I russi continuano ad avere “significativi problemi di risorse in Ucraina”, che “probabilmente contribuiscono a un comando disunito che continua a ostacolare le operazioni della Russia”. Lo rileva l’ultimo bollettino dell’intelligence militare britannica sul conflitto in corso in Ucraina, arrivato al suo 84esimo giorno. Nonostante le forze russe abbiano assediato Mariupol per oltre 10 settimane, la ferma resistenza ucraina ha ritardato la capacità della Russia di ottenere il pieno controllo della città, fa notare Londra.

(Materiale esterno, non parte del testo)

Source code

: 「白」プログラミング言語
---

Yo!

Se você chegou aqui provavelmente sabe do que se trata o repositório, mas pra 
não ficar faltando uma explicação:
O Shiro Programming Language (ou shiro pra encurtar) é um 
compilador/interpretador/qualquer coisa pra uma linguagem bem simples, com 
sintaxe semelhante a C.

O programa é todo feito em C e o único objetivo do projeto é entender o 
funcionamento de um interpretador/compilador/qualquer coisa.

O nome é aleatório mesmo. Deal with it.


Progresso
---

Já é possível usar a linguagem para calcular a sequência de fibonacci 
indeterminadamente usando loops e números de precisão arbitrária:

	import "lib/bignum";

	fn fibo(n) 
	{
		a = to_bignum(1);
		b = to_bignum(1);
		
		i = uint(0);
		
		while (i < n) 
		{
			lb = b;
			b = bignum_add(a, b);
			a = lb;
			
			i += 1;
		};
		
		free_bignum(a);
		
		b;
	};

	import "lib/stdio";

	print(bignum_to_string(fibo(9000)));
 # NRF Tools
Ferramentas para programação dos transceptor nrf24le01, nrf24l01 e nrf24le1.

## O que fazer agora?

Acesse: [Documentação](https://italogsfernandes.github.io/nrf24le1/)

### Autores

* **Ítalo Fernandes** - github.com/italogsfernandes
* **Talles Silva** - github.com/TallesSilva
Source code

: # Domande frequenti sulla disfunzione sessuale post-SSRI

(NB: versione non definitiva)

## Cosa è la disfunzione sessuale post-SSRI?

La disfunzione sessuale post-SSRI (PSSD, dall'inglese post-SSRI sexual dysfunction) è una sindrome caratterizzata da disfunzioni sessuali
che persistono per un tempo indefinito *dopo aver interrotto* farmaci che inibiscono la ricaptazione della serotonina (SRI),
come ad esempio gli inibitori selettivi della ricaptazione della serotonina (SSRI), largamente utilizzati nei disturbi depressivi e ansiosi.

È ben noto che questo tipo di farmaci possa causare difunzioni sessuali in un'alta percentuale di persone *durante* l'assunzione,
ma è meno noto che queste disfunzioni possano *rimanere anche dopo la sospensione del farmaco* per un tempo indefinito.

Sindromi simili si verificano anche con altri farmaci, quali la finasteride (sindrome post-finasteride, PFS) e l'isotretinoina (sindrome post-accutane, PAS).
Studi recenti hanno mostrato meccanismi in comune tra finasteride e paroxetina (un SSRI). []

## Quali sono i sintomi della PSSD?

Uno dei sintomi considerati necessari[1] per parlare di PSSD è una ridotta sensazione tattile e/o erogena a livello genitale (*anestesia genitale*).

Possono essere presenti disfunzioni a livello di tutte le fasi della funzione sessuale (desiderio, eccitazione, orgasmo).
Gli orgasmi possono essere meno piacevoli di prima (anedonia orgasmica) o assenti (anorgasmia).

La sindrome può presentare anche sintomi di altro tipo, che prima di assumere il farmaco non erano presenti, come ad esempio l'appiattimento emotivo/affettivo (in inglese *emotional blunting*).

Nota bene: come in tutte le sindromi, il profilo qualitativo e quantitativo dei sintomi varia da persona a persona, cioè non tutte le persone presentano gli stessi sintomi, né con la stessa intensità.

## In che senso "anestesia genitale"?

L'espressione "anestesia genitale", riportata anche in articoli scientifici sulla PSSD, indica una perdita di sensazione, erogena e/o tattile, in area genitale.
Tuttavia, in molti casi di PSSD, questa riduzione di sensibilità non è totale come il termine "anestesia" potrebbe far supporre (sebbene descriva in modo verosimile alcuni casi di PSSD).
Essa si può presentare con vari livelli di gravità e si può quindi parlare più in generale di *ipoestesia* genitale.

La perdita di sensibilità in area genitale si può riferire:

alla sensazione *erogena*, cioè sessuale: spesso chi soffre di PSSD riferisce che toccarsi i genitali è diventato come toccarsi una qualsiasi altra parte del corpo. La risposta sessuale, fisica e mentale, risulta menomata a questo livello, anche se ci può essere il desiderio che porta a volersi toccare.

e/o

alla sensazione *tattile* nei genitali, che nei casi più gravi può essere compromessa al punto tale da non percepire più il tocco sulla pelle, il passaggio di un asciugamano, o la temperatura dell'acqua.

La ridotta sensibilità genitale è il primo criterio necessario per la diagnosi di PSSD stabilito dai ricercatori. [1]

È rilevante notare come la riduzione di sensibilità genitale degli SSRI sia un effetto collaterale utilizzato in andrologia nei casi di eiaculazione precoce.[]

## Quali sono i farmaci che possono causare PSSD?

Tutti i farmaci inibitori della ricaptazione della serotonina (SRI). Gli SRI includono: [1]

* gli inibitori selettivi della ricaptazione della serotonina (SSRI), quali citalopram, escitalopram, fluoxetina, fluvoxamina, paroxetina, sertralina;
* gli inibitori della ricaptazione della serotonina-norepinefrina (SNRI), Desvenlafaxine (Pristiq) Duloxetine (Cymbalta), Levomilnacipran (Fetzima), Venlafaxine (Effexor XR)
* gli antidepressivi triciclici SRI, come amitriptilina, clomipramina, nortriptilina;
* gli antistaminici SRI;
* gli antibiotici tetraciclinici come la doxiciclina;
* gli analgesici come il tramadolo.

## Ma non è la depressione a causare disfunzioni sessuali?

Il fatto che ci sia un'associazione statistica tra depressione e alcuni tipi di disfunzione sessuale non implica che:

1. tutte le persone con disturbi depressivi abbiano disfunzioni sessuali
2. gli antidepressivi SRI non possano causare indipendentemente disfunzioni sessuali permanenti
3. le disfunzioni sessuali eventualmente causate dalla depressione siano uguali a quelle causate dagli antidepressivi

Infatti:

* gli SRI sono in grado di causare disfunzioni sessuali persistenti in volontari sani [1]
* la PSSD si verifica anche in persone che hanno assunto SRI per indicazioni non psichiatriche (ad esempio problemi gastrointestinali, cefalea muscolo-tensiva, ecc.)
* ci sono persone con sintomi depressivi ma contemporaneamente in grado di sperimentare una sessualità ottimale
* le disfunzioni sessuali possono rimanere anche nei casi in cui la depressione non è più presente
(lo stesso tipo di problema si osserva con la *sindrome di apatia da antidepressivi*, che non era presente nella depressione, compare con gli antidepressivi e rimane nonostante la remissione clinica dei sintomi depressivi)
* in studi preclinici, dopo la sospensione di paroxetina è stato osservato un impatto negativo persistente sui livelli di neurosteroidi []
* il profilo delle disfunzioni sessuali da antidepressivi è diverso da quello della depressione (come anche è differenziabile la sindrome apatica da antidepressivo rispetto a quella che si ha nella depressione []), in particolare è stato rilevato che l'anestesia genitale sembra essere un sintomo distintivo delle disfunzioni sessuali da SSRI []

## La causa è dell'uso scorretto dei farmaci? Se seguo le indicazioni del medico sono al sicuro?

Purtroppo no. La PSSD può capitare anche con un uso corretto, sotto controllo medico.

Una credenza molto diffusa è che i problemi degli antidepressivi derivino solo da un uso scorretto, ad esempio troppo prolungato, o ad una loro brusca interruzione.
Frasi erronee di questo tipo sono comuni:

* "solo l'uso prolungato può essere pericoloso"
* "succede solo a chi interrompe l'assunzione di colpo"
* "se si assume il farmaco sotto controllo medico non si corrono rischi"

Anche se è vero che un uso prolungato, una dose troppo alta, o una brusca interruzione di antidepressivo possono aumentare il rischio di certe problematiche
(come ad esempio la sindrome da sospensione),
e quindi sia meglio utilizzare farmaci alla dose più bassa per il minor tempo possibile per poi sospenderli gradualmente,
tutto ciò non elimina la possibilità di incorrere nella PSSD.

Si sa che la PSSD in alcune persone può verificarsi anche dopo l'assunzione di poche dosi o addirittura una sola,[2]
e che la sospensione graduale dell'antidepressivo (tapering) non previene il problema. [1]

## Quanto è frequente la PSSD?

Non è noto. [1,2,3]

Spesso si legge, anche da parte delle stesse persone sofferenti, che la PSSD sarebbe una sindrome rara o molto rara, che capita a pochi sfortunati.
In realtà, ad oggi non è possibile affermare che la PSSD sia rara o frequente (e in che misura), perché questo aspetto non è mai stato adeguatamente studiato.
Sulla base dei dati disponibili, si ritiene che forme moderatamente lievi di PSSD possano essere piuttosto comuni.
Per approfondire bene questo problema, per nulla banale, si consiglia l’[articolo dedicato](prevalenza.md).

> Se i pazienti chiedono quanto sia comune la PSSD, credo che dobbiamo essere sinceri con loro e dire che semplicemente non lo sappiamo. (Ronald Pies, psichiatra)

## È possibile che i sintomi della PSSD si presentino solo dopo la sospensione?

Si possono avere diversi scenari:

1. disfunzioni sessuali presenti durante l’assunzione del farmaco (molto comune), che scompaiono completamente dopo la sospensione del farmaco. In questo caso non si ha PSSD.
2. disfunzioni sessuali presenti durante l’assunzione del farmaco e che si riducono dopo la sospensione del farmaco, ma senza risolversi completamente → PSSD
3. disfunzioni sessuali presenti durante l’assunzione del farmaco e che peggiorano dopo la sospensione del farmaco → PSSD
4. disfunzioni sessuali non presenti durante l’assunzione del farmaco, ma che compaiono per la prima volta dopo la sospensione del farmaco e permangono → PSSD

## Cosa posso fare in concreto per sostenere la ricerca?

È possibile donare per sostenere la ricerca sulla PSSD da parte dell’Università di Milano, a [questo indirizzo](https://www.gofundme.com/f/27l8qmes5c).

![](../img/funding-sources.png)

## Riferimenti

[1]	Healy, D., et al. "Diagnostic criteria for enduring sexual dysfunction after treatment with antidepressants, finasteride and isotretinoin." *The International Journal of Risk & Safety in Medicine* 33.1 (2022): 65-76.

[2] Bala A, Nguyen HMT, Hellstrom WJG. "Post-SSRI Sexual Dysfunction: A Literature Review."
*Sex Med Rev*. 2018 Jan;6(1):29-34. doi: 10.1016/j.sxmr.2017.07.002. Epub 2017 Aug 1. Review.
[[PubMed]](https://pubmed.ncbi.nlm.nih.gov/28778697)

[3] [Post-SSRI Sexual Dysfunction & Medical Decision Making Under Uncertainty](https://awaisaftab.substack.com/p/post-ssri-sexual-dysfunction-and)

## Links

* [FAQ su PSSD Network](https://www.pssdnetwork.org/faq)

Contemporaneamente Mosca schiera sul terreno migliaia di ceceni. ‘Nonostante le forze russe abbiano assediato Mariupol per oltre dieci settimane, la resistenza ha rinviato la conquista della città da parte della Russia”. Lo scrive l’intelligence britannica nel suo ultimo rapporto sulla situazione in Ucraina, parlando di ”frustrazione” per le truppe inviate da Mosca e di ”perdite di uomini tra le forze russe”. A questo punto, scrive l’intelligence di Londra, ”nel tentativo di avere la meglio sulla resistenza ucraina, la Russia ha fatto un notevole uso di altro personale. Questo ha portato a un notevole dispiegamento di forze cecene”, ovvero ”diverse migliaia di combattenti concentrati soprattutto a Mariupol e Luhansk”.